Russia’s Severstal steel company has long indicated an interest in Mongolia’s Tavan-Tolgoi coal deposit with estimated reserves of 5-6 billion tons. Severstal reportedly sought backing from President Putin in order to convince Mongolian authorities to develop Tavan-Tolgoi.
A license to develop Tavan-Tolgoi is currently held by Mongolia’s Energy Resources, a small firm allegedly close to former president Punsalmaagiyn Ochirbat, according to Russian media reports (Kommersant, April 6).
Roman Deniskin, head of Severstal-Resource, argued that the development of Tavan-Tolgoi would raise Mongolia’s GDP by 25% percent. “However, it remains who owns the rights to develop the deposit, this is why there were no investments in Tavan-Tolgoi,” he said. In response, Mongolia’s Industry and Trade Minister Bazarsad Jargalsaikhan said the government had received good offers from Chinese and Japanese firms seeking to develop Mongolia’s mining sector, but none from Russian companies so far (Rossiiskaya gazeta, July 13).
Meanwhile, Fradkov also urged both sides to improve the efficiency of the Erdenet, Mongolrostsvet, and the Ulan-Bator Railway joint ventures, which he described as “flagships of Russian-Mongolian cooperation,” Fradkov said (Itar-Tass, July 11).
As a legacy of close bilateral ties during the Soviet era, Russia still has more than 200 joint ventures in Mongolia, with Erdenet Mining and the Ulan-Bator Railway topping the list. Russia holds a 49% stake in Mongolia’s major copper producer, Erdenet, and Mongoltsvetmet joint ventures. There are 265 smaller joint ventures in Mongolia, with combined Russian investments of $20 million.
Mongolian Prime Minister Miegombyn Enkhbold reportedly hailed the good prospects for bilateral economic cooperation. However, he also said that Russian investments in Mongolia have been inadequate, a mere $46 million in the past 15 years (Rossiiskaya gazeta, July 13).

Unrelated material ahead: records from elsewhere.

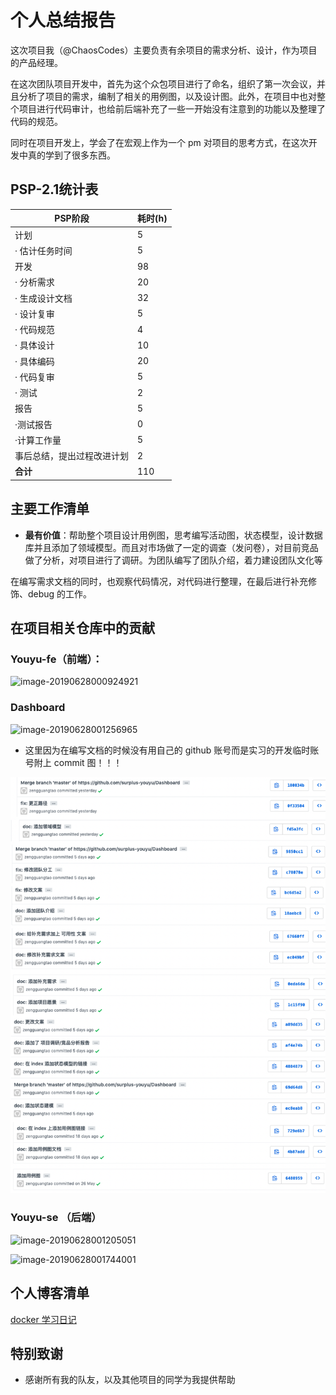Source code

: # 个人总结报告

这次项目我（@ChaosCodes）主要负责有余项目的需求分析、设计，作为项目的产品经理。

在这次团队项目开发中，首先为这个众包项目进行了命名，组织了第一次会议，并且分析了项目的需求，编制了相关的用例图，以及设计图。此外，在项目中也对整个项目进行代码审计，也给前后端补充了一些一开始没有注意到的功能以及整理了代码的规范。

同时在项目开发上，学会了在宏观上作为一个 pm 对项目的思考方式，在这次开发中真的学到了很多东西。

## PSP-2.1统计表

| PSP阶段                    | 耗时(h) |
| -------------------------- | ------- |
| 计划                       | 5       |
| · 估计任务时间             | 5       |
| 开发                       | 98      |
| · 分析需求                 | 20      |
| · 生成设计文档             | 32      |
| · 设计复审                 | 5       |
| · 代码规范                 | 4       |
| · 具体设计                 | 10      |
| · 具体编码                 | 20      |
| · 代码复审                 | 5       |
| · 测试                     | 2       |
| 报告                       | 5       |
| ·测试报告                  | 0       |
| ·计算工作量                | 5       |
| 事后总结，提出过程改进计划 | 2       |
| **合计**                   | 110     |

## 主要工作清单
* **最有价值**：帮助整个项目设计用例图，思考编写活动图，状态模型，设计数据库并且添加了领域模型。而且对市场做了一定的调查（发问卷），对目前竞品做了分析，对项目进行了调研。为团队编写了团队介绍，着力建设团队文化等

在编写需求文档的同时，也观察代码情况，对代码进行整理，在最后进行补充修饰、debug 的工作。

## 在项目相关仓库中的贡献
### Youyu-fe（前端）：
![image-20190628000924921](/Users/zengguangtao/Desktop/Dashboard/assets/images/16340010-fe.png)

### Dashboard
![image-20190628001256965](/Users/zengguangtao/Desktop/Dashboard/assets/images/16340010-dashboard.png)

* 这里因为在编写文档的时候没有用自己的 github 账号而是实习的开发临时账号附上 commit 图！！！

![image-20190627210230656](../assets/images/16340010-contribution.png)

### Youyu-se （后端）

![image-20190628001205051](/Users/zengguangtao/Desktop/Dashboard/assets/images/16340010-se.png)

![image-20190628001744001](/Users/zengguangtao/Desktop/Dashboard/assets/images/16340010-fe2.png)

## 个人博客清单

[docker 学习日记](https://chaoscodes.github.io/2019/04/02/Docker学习日记-Day1/)

## 特别致谢
* 感谢所有我的队友，以及其他项目的同学为我提供帮助
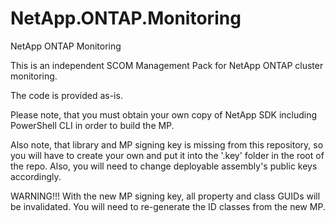 # NetApp.ONTAP.Monitoring
NetApp ONTAP Monitoring

This is an independent SCOM Management Pack for NetApp ONTAP cluster monitoring.

The code is provided as-is.

Please note, that you must obtain your own copy of NetApp SDK including PowerShell CLI in order to build the MP.

Also note, that library and MP signing key is missing from this repository, so you will have to create your own and put it into the '.key' folder in the root of the repo. 
Also, you will need to change deployable assembly's public keys accordingly. 

WARNING!!! With the new MP signing key, all property and class GUIDs will be invalidated. You will need to re-generate the ID classes from the new MP.
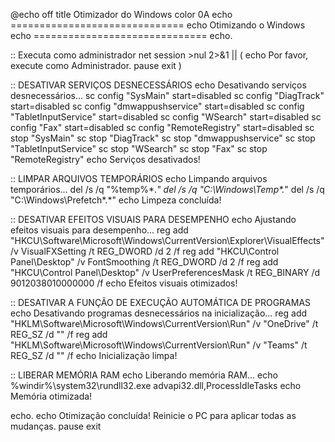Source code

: @echo off
title Otimizador do Windows
color 0A
echo ==============================
echo      Otimizando o Windows
echo ==============================
echo.

:: Executa como administrador
net session >nul 2>&1 || (
    echo Por favor, execute como Administrador.
    pause
    exit
)

:: DESATIVAR SERVIÇOS DESNECESSÁRIOS
echo Desativando serviços desnecessários...
sc config "SysMain" start=disabled
sc config "DiagTrack" start=disabled
sc config "dmwappushservice" start=disabled
sc config "TabletInputService" start=disabled
sc config "WSearch" start=disabled
sc config "Fax" start=disabled
sc config "RemoteRegistry" start=disabled
sc stop "SysMain"
sc stop "DiagTrack"
sc stop "dmwappushservice"
sc stop "TabletInputService"
sc stop "WSearch"
sc stop "Fax"
sc stop "RemoteRegistry"
echo Serviços desativados!

:: LIMPAR ARQUIVOS TEMPORÁRIOS
echo Limpando arquivos temporários...
del /s /q "%temp%\*.*"
del /s /q "C:\Windows\Temp\*.*"
del /s /q "C:\Windows\Prefetch\*.*"
echo Limpeza concluída!

:: DESATIVAR EFEITOS VISUAIS PARA DESEMPENHO
echo Ajustando efeitos visuais para desempenho...
reg add "HKCU\Software\Microsoft\Windows\CurrentVersion\Explorer\VisualEffects" /v VisualFXSetting /t REG_DWORD /d 2 /f
reg add "HKCU\Control Panel\Desktop" /v FontSmoothing /t REG_DWORD /d 2 /f
reg add "HKCU\Control Panel\Desktop" /v UserPreferencesMask /t REG_BINARY /d 9012038010000000 /f
echo Efeitos visuais otimizados!

:: DESATIVAR A FUNÇÃO DE EXECUÇÃO AUTOMÁTICA DE PROGRAMAS
echo Desativando programas desnecessários na inicialização...
reg add "HKLM\Software\Microsoft\Windows\CurrentVersion\Run" /v "OneDrive" /t REG_SZ /d "" /f
reg add "HKLM\Software\Microsoft\Windows\CurrentVersion\Run" /v "Teams" /t REG_SZ /d "" /f
echo Inicialização limpa!

:: LIBERAR MEMÓRIA RAM
echo Liberando memória RAM...
echo %windir%\system32\rundll32.exe advapi32.dll,ProcessIdleTasks
echo Memória otimizada!

echo.
echo Otimização concluída! Reinicie o PC para aplicar todas as mudanças.
pause
exit
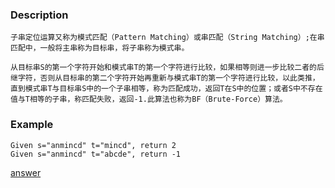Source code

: ### Description
    子串定位运算又称为模式匹配（Pattern Matching）或串匹配（String Matching）;在串匹配中，一般将主串称为目标串，将子串称为模式串。

    从目标串S的第一个字符开始和模式串T的第一个字符进行比较，如果相等则进一步比较二者的后继字符，否则从目标串的第二个字符开始再重新与模式串T的第一个字符进行比较，以此类推，直到模式串T与目标串S中的一个子串相等，称为匹配成功，返回T在S中的位置；或者S中不存在值与T相等的子串，称匹配失败，返回-1.此算法也称为BF（Brute-Force）算法。

### Example
    Given s="anmincd" t="mincd", return 2
    Given s="anmincd" t="abcde", return -1


[answer](https://github.com/KenmyZhang/InterviewQuestionsAndAnswer/blob/master/answers/BruteForce.go)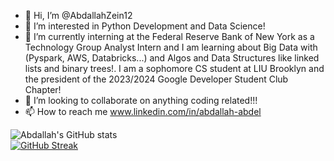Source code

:

- 👋 Hi, I’m @AbdallahZein12
- 👀 I’m interested in Python Development and Data Science!
- 🌱 I’m currently interning at the Federal Reserve Bank of New York as a Technology Group Analyst Intern and I am learning about Big Data with (Pyspark, AWS, Databricks...) and Algos and Data Structures like linked lists and binary trees!. I am a sophomore CS student at LIU Brooklyn and the president of the 2023/2024 Google Developer Student Club Chapter!
- 💞️ I’m looking to collaborate on anything coding related!!!
- 📫 How to reach me www.linkedin.com/in/abdallah-abdel


![Abdallah's GitHub stats](https://github-stats-alpha.vercel.app/api?username=AbdallahZein12)
<br />
[![GitHub Streak](https://streak-stats.demolab.com/?user=AbdallahZein12)](https://git.io/streak-stats)


<!---
AbdallahZein12/AbdallahZein12 is a ✨ special ✨ repository because its `README.md` (this file) appears on your GitHub profile.
You can click the Preview link to take a look at your changes..
--->
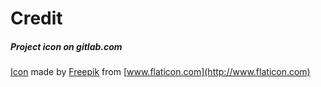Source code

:# Credit

##### Project icon on gitlab.com
[Icon](http://www.flaticon.com/free-icon/legal-hammer-symbol-in-a-circle_36432) made by [Freepik](http://www.flaticon.com/authors/freepik) from [www.flaticon.com](http://www.flaticon.com)
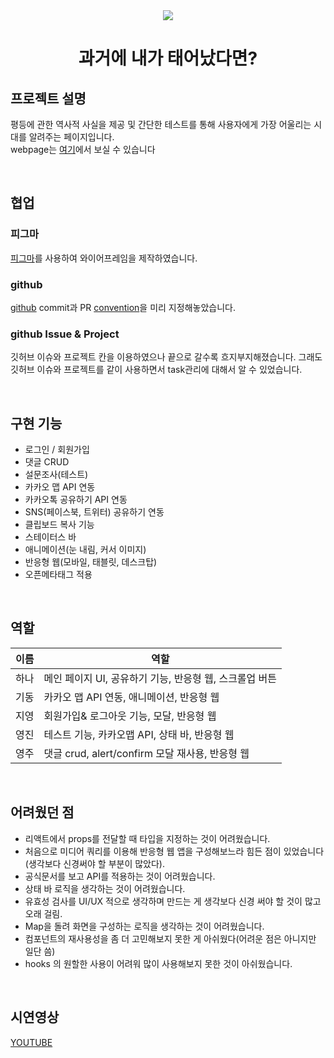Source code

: <div align="center">
<img src="https://user-images.githubusercontent.com/116064922/215367731-619092ca-8f9f-459f-9005-299adb77053a.png" width:"50%" height: "50%">       
  
# 과거에 내가 태어났다면?
</div>

## 프로젝트 설명
평등에 관한 역사적 사실을 제공 및 간단한 테스트를 통해 사용자에게 가장 어울리는 시대를 알려주는 페이지입니다.</br>
webpage는 [여기](https://celebfive-snowy.vercel.app/)에서 보실 수 있습니다

</br>

## 협업

### 피그마
[피그마](https://www.figma.com/file/1TWBRMaGt5W7wT8RtXqdRa?node-id=0:1)를 사용하여 와이어프레임을 제작하였습니다.

### github
[github](https://github.com/ehfdl/celebfive) commit과 PR [convention](https://www.notion.so/df6187c19d644e9489244636910e411a)을 미리 지정해놓았습니다.

### github Issue & Project
깃허브 이슈와 프로젝트 칸을 이용하였으나 끝으로 갈수록 흐지부지해졌습니다.
그래도 깃허브 이슈와 프로젝트를 같이 사용하면서 task관리에 대해서 알 수 있었습니다.

</br>
  
## 구현 기능

- 로그인 / 회원가입
- 댓글 CRUD
- 설문조사(테스트)
- 카카오 맵 API 연동
- 카카오톡 공유하기 API 연동
- SNS(페이스북, 트위터) 공유하기 연동
- 클립보드 복사 기능
- 스테이터스 바
- 애니메이션(눈 내림, 커서 이미지)
- 반응형 웹(모바일, 태블릿, 데스크탑)
- 오픈메타태그 적용

</br>

## 역할

|이름|역할|
|---|---|
|하나|메인 페이지 UI, 공유하기 기능, 반응형 웹, 스크롤업 버튼|
|기동|카카오 맵 API 연동, 애니메이션, 반응형 웹|
|지영|회원가입& 로그아웃 기능, 모달, 반응형 웹|
|영진|테스트 기능, 카카오맵 API, 상태 바, 반응형 웹|
|영주|댓글 crud, alert/confirm 모달 재사용, 반응형 웹|

</br>

## 어려웠던 점

- 리액트에서 props를 전달할 때 타입을 지정하는 것이 어려웠습니다.
- 처음으로 미디어 쿼리를 이용해 반응형 웹 앱을 구성해보느라 힘든 점이 있었습니다 (생각보다 신경써야 할 부분이 많았다).
- 공식문서를 보고 API를 적용하는 것이 어려웠습니다.
- 상태 바 로직을 생각하는 것이 어려웠습니다.
- 유효성 검사를 UI/UX 적으로 생각하며 만드는 게 생각보다 신경 써야 할 것이 많고 오래 걸림.
- Map을 돌려 화면을 구성하는 로직을 생각하는 것이 어려웠습니다.
- 컴포넌트의 재사용성을 좀 더 고민해보지 못한 게 아쉬웠다(어려운 점은 아니지만 일단 씀)
- hooks 의 원할한 사용이 어려워 많이 사용해보지 못한 것이 아쉬웠습니다.

</br> 

## 시연영상

[YOUTUBE](https://youtu.be/-39cS-8eCR4)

In recent years, the annual trade turnover between Russia and Mongolia has amounted to little more than $200 million (roughly one-tenth of Mongolia’s foreign trade), of which the bulk consisted of Russian petrochemical exports. Moscow’s ties with Mongolia appear to remain limited to border trade. The Russian Siberian regions are responsible for 70% of Russia’s overall trade with Mongolia, including some 80% of Russian exports, mainly petrochemicals.
In an apparent bid to increase and diversify bilateral trade, Russia and Mongolia signed an agreement on wheat supplies. According to the deal, Russia will deliver up to 40,000 tons of wheat, Agriculture Minister Alexei Gordeyev said, adding that it would be supplied from Russian state reserves and funded by a Russian loan (RIA-Novosti, July 11).
Mongolian officials also confirmed their continued interest in Russian energy supplies. “Our colleagues are interested in deliveries of oil and refining products,” Fradkov indicated in Mongolia (Itar-Tass, July 11).
In March 2005, Gazprombank, a subsidiary of the Russian state-controlled natural gas giant Gazprom, the government-owned foreign trade bank Vneshekonombank and the Czech Export Bank agreed to finance the $600 million project to build Mongolia’s first oil refinery. It is designed to refine 1.5 million metric tons of crude per year (30,000 barrels per day), while its first stage is expected to cost $350 million.
Yet despite official pledges and plans for major joint projects, Russian media outlets seem to remain skeptical. Cooperation between Russia and Mongolia has been slow, the official Rossiiskaya gazeta daily conceded on July 13.
When President Putin traveled to Mongolia in 2000, an agreement was signed to build an oil pipeline from Siberia to China through Mongolia. However, this project dropped into irrelevance as Moscow subsequently opted for the Japan-bound Taishet-Nakhodka route, with only a possible offshoot to China, not through Mongolia.
In the wake of the Soviet collapse in 1991, bilateral economic relations were overshadowed by Mongolia’s Soviet-era debt to Russia. In December 2003, the Russian government decided to write off all but $300 million of Mongolia’s 11.4 billion so-called convertible ruble debt to Russia, once valued at $11 billion. However, the debt write-off has so far failed to boost bilateral trade.